Entre ces différentes expressions va se tendre le fil qui va amener la jeune Française et le grand samouraï à s’aimer. Ces sources d’inspiration — aussi bien pour l’écriture du scénario que pour la réalisation du film — signent de même l’épanouissement du regard et de la sensibilité de Kano, de sa fille et du jeune poète.

Des mutations fondamentales ont lieu à la fin du XIXe siècle, aussi bien en Europe qu’au Japon, et les avancées techniques vont transformer le paysage (invention du béton armé par un Français, ligne de chemin de fer et télégraphe entre Tokyo et Yokohama…).

Ces transformations frappent les esprits, modifient la perception du temps, de l’espace, le rapport à la nature et au monde au-delà du visible. Le regard ultime, clef de bien des mystères dans le domaine de la création artistique, englobe ce devenir dans ce qu’il a de plus fondamental.

Un chemin se forme ainsi sous les pas des protagonistes car leur pied, bien que léger, est ferme : pourtant leur but n’est pas connu d’avance — l’intuition est leur guide, et ils ont appris à l’écouter dans le murmure du vent, dans le parfum d’une fleur, dans le sourire d’un saltimbanque, ou le pas d’un vieillard dans la neige.

Ce film est une occasion d’affiner ce regard de l’invisible, par un traitement à la fois actif et contemplatif, dans des décors qui favorisent cette attitude, avec une position de caméra à la fois introspective et active, amoureuse de la beauté de chaque instant.

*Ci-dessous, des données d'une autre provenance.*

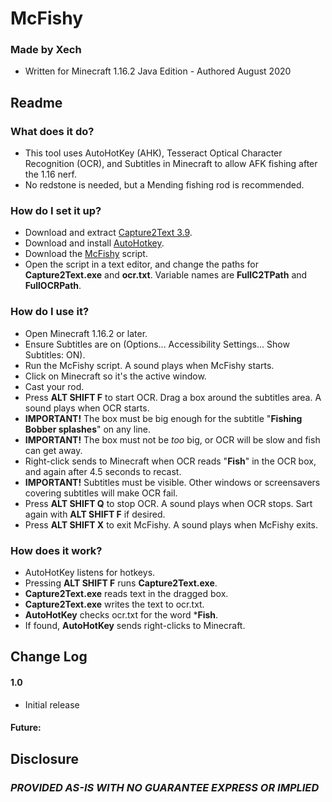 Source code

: 
# McFishy

### Made by Xech
- Written for Minecraft 1.16.2 Java Edition - Authored August 2020

## Readme
### What does it do?
- This tool uses AutoHotKey (AHK), Tesseract Optical Character Recognition (OCR), and Subtitles in Minecraft to allow AFK fishing after the 1.16 nerf.
- No redstone is needed, but a Mending fishing rod is recommended.

### How do I set it up?
- Download and extract [Capture2Text 3.9](https://versaweb.dl.sourceforge.net/project/capture2text/Capture2Text/Capture2Text_v3.9/Capture2Text_v3.9.zip).
- Download and install [AutoHotkey](https://www.autohotkey.com/download/ahk-install.exe).
- Download the [McFishy](https://github.com/Xechorizo/McFishy/blob/master/McFishy.ahk) script.
- Open the script in a text editor, and change the paths for **Capture2Text.exe** and **ocr.txt**. Variable names are **FullC2TPath** and **FullOCRPath**.

### How do I use it?
- Open Minecraft 1.16.2 or later.
- Ensure Subtitles are on (Options... Accessibility Settings... Show Subtitles: ON).
- Run the McFishy script. A sound plays when McFishy starts.
- Click on Minecraft so it's the active window.
- Cast your rod.
- Press **ALT SHIFT F** to start OCR. Drag a box around the subtitles area. A sound plays when OCR starts.
- **IMPORTANT!** The box must be big enough for the subtitle "**Fishing Bobber splashes**" on any line.
- **IMPORTANT!** The box must not be *too* big, or OCR will be slow and fish can get away.
- Right-click sends to Minecraft when OCR reads "**Fish**" in the OCR box, and again after 4.5 seconds to recast.
- **IMPORTANT!** Subtitles must be visible. Other windows or screensavers covering subtitles will make OCR fail.
- Press **ALT SHIFT Q** to stop OCR. A sound plays when OCR stops. Sart again with **ALT SHIFT F** if desired.
- Press **ALT SHIFT X** to exit McFishy. A sound plays when McFishy exits.

### How does it work?
- AutoHotKey listens for hotkeys.
- Pressing **ALT SHIFT F** runs **Capture2Text.exe**.
- **Capture2Text.exe** reads text in the dragged box.
- **Capture2Text.exe** writes the text to ocr.txt.
- **AutoHotKey** checks ocr.txt for the word ***Fish**.
- If found, **AutoHotKey** sends right-clicks to Minecraft.

## Change Log

#### 1.0
- Initial release

#### Future:

## Disclosure
### *PROVIDED AS-IS WITH NO GUARANTEE EXPRESS OR IMPLIED*
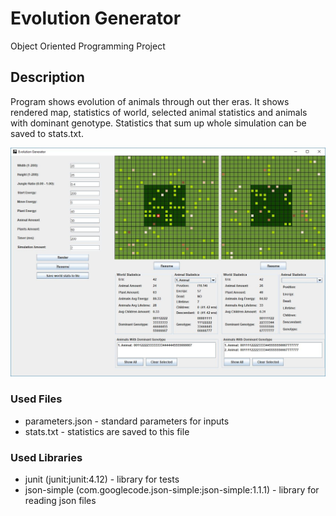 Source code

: # Evolution Generator
Object Oriented Programming Project

## Description
Program shows evolution of animals through out ther eras. It shows rendered map, statistics of world, selected animal statistics and animals with dominant genotype. Statistics that sum up whole simulation can be saved to stats.txt.

![program](program.jpg)

### Used Files
* parameters.json - standard parameters for inputs<br>
* stats.txt - statistics are saved to this file

### Used Libraries
* junit (junit:junit:4.12) - library for tests
* json-simple (com.googlecode.json-simple:json-simple:1.1.1) - library for reading json files
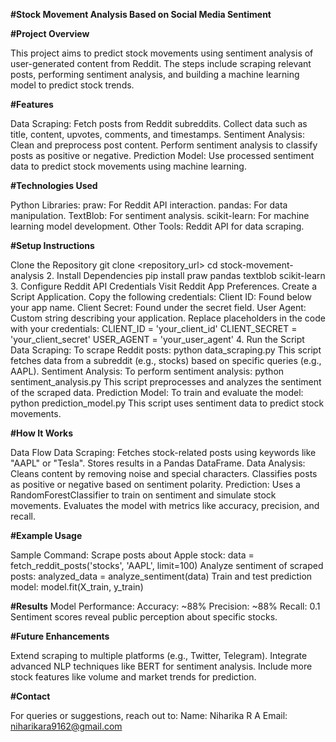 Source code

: **#Stock Movement Analysis Based on Social Media Sentiment**

**#Project Overview**

This project aims to predict stock movements using sentiment analysis of user-generated content from Reddit. The steps include scraping relevant posts, performing sentiment analysis, and building a machine learning model to predict stock trends.

**#Features**

Data Scraping:
Fetch posts from Reddit subreddits.
Collect data such as title, content, upvotes, comments, and timestamps.
Sentiment Analysis:
Clean and preprocess post content.
Perform sentiment analysis to classify posts as positive or negative.
Prediction Model:
Use processed sentiment data to predict stock movements using machine learning.

**#Technologies Used**

Python Libraries:
praw: For Reddit API interaction.
pandas: For data manipulation.
TextBlob: For sentiment analysis.
scikit-learn: For machine learning model development.
Other Tools:
Reddit API for data scraping.

**#Setup Instructions**

Clone the Repository
git clone <repository_url>
cd stock-movement-analysis
2. Install Dependencies
pip install praw pandas textblob scikit-learn
3. Configure Reddit API Credentials
Visit Reddit App Preferences.
Create a Script Application.
Copy the following credentials:
Client ID: Found below your app name.
Client Secret: Found under the secret field.
User Agent: Custom string describing your application.
Replace placeholders in the code with your credentials:
CLIENT_ID = 'your_client_id'
CLIENT_SECRET = 'your_client_secret'
USER_AGENT = 'your_user_agent'
4. Run the Script
Data Scraping:
To scrape Reddit posts:
python data_scraping.py
This script fetches data from a subreddit (e.g., stocks) based on specific queries (e.g., AAPL).
Sentiment Analysis:
To perform sentiment analysis:
python sentiment_analysis.py
This script preprocesses and analyzes the sentiment of the scraped data.
Prediction Model:
To train and evaluate the model:
python prediction_model.py
This script uses sentiment data to predict stock movements.

**#How It Works**

Data Flow
Data Scraping:
Fetches stock-related posts using keywords like "AAPL" or "Tesla".
Stores results in a Pandas DataFrame.
Data Analysis:
Cleans content by removing noise and special characters.
Classifies posts as positive or negative based on sentiment polarity.
Prediction:
Uses a RandomForestClassifier to train on sentiment and simulate stock movements.
Evaluates the model with metrics like accuracy, precision, and recall.

**#Example Usage**

Sample Command:
Scrape posts about Apple stock:
data = fetch_reddit_posts('stocks', 'AAPL', limit=100)
Analyze sentiment of scraped posts:
analyzed_data = analyze_sentiment(data)
Train and test prediction model:
model.fit(X_train, y_train)

**#Results**
Model Performance:
Accuracy: ~88%
Precision: ~88%
Recall: 0.1
Sentiment scores reveal public perception about specific stocks.

**#Future Enhancements**

Extend scraping to multiple platforms (e.g., Twitter, Telegram).
Integrate advanced NLP techniques like BERT for sentiment analysis.
Include more stock features like volume and market trends for prediction.

**#Contact**

For queries or suggestions, reach out to:
Name: Niharika R A
Email: niharikara9162@gmail.com

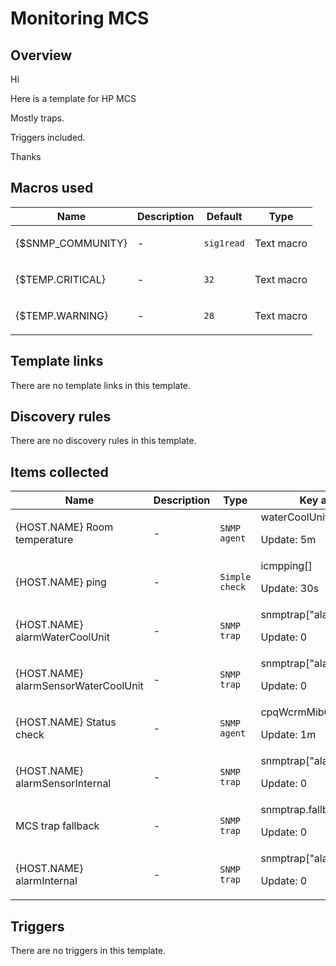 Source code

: # Monitoring MCS

## Overview

Hi


Here is a template for HP MCS


Mostly traps.


Triggers included.


 


Thanks



## Macros used

|Name|Description|Default|Type|
|----|-----------|-------|----|
|{$SNMP_COMMUNITY}|<p>-</p>|`sig1read`|Text macro|
|{$TEMP.CRITICAL}|<p>-</p>|`32`|Text macro|
|{$TEMP.WARNING}|<p>-</p>|`28`|Text macro|
## Template links

There are no template links in this template.

## Discovery rules

There are no discovery rules in this template.

## Items collected

|Name|Description|Type|Key and additional info|
|----|-----------|----|----|
|{HOST.NAME} Room temperature|<p>-</p>|`SNMP agent`|waterCoolUnitSensorValue.1<p>Update: 5m</p>|
|{HOST.NAME} ping|<p>-</p>|`Simple check`|icmpping[]<p>Update: 30s</p>|
|{HOST.NAME} alarmWaterCoolUnit|<p>-</p>|`SNMP trap`|snmptrap["alarmWaterCoolUnit"]<p>Update: 0</p>|
|{HOST.NAME} alarmSensorWaterCoolUnit|<p>-</p>|`SNMP trap`|snmptrap["alarmSensorWaterCoolUnit"]<p>Update: 0</p>|
|{HOST.NAME} Status check|<p>-</p>|`SNMP agent`|cpqWcrmMibCondition.0<p>Update: 1m</p>|
|{HOST.NAME} alarmSensorInternal|<p>-</p>|`SNMP trap`|snmptrap["alarmSensorInternal"]<p>Update: 0</p>|
|MCS trap fallback|<p>-</p>|`SNMP trap`|snmptrap.fallback<p>Update: 0</p>|
|{HOST.NAME} alarmInternal|<p>-</p>|`SNMP trap`|snmptrap["alarmInternal"]<p>Update: 0</p>|
## Triggers

There are no triggers in this template.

La caméra filmera souvent à hauteur du cœur. Les gestes, les paroles, les actes révèleront au spectateur le sentiment et la profondeur des motivations — par-delà la peur, l’excitation, le ravissement ou la passion amoureuse, qui ne sont que fugaces sensations à transformer comme en alchimie en ce qui fait que la vie a quelque chose de secrètement grandiose.